I've got this problem which I'm sure I'm doing right, but it's not working. I'm hoping that if I explain what I'm trying to do on here someone could point out to me what's wrong, or maybe I'll discover my error while writing.

You are given Force_of_Interest(t) = 2/(t-1) for 2<t<10
For any one year interval between n and n+1, with 2<n<9, calculate the equivalent d(2).
Answer: 2/n
So, I'm gonna go about this by using the force of interest to discover the interest rate for a specific year. I know this won't give me the expression I need, but I can do the following conversion and check it with the different given expressions:

Force of Interest --> Interest --> Nominal Interest --> Nominal Discount Rate.

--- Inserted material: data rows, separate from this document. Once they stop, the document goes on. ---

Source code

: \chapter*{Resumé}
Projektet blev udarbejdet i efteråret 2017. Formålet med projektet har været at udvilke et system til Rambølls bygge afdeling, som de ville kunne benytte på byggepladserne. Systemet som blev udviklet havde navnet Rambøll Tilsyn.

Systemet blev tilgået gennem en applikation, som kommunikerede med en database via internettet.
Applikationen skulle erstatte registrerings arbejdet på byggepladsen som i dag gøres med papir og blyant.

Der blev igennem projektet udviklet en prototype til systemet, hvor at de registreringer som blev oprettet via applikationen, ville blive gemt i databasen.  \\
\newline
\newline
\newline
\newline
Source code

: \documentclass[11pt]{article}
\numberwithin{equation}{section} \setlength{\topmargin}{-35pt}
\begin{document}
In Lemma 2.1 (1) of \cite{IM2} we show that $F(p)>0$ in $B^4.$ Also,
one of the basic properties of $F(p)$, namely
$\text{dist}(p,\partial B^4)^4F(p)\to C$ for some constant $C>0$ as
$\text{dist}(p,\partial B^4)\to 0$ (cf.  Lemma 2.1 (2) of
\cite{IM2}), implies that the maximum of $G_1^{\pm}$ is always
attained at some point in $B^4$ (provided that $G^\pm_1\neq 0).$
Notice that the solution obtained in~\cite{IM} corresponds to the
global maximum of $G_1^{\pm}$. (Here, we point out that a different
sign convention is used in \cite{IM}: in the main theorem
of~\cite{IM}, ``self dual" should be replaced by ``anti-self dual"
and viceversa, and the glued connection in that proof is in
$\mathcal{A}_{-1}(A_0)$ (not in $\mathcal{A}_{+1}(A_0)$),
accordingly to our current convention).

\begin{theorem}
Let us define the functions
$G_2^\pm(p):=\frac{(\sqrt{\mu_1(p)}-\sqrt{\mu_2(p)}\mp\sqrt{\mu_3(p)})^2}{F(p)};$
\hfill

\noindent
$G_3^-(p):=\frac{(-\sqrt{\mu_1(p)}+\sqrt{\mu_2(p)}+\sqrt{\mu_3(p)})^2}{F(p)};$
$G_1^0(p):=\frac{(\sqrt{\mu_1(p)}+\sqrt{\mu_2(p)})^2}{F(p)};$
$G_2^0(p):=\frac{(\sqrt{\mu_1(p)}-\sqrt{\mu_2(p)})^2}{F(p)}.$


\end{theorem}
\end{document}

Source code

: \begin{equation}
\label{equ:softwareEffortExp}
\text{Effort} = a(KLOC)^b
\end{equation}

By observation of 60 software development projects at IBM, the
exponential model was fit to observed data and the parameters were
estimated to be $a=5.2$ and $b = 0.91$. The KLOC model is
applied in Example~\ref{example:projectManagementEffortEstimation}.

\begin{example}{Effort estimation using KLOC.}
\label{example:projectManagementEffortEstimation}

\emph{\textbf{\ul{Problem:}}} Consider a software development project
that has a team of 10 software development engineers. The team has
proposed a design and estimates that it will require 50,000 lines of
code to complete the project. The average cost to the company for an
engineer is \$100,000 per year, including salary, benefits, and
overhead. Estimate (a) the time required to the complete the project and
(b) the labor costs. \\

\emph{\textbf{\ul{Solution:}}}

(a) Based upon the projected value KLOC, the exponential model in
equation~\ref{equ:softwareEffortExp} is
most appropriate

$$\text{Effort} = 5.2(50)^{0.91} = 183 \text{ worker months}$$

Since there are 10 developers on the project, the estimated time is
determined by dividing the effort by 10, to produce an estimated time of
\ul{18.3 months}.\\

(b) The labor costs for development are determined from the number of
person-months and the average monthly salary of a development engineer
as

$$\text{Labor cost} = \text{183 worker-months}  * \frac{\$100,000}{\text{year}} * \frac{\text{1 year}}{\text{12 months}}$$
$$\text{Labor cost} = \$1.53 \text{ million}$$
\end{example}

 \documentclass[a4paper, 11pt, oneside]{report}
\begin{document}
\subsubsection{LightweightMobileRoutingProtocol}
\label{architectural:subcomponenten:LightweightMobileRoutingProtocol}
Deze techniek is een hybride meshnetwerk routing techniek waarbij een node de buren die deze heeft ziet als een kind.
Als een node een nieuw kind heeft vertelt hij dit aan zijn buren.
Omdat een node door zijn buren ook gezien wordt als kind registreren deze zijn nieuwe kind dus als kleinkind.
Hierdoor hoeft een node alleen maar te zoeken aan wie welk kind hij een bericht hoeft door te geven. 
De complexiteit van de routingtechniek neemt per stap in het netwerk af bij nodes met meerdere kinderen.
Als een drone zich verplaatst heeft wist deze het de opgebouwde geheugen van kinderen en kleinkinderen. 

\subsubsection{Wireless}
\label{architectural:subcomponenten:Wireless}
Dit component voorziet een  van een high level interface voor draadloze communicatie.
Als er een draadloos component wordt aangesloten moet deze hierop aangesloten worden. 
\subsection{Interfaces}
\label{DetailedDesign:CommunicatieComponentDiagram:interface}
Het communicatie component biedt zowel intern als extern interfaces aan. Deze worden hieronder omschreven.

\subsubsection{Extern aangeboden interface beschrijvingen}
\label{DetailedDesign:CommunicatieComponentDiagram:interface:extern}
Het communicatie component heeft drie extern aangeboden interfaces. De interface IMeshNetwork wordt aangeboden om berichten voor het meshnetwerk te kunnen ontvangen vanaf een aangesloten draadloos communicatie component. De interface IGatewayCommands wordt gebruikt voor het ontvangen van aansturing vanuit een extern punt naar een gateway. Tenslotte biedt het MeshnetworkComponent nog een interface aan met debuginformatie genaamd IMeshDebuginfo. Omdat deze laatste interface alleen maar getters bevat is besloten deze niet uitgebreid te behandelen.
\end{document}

In fact, I am able to get Interest as a function of N identical to what the solution I have on hand shows, so my error is somewhere after this following expression of i:

i+1 = a(n+1) / a(n)
i = (n/(n-1))^2 - 1

Now, I'm going to substitute n in to this equation and follow the above implications until I get a number which should match one of the multiple choice answers. I'll use n=4, the interest rate during the 5th year (though that's irrelevant, right?) My error should be somewhere in here but I can't see what it is and it's driving me crazy.

i = (4/(4-1))^2 - 1
i = 0.7777777777
i(2) = 0.774905112
d(2) = 0.774905112/(1+0.774905112)
d(2) = 0.4365896

Though, this isn't any of the multiple choice answers. Substituting in 4 to the correct answer gives 2/4 = 0.5. Shouldn't it be the same as my d(2)?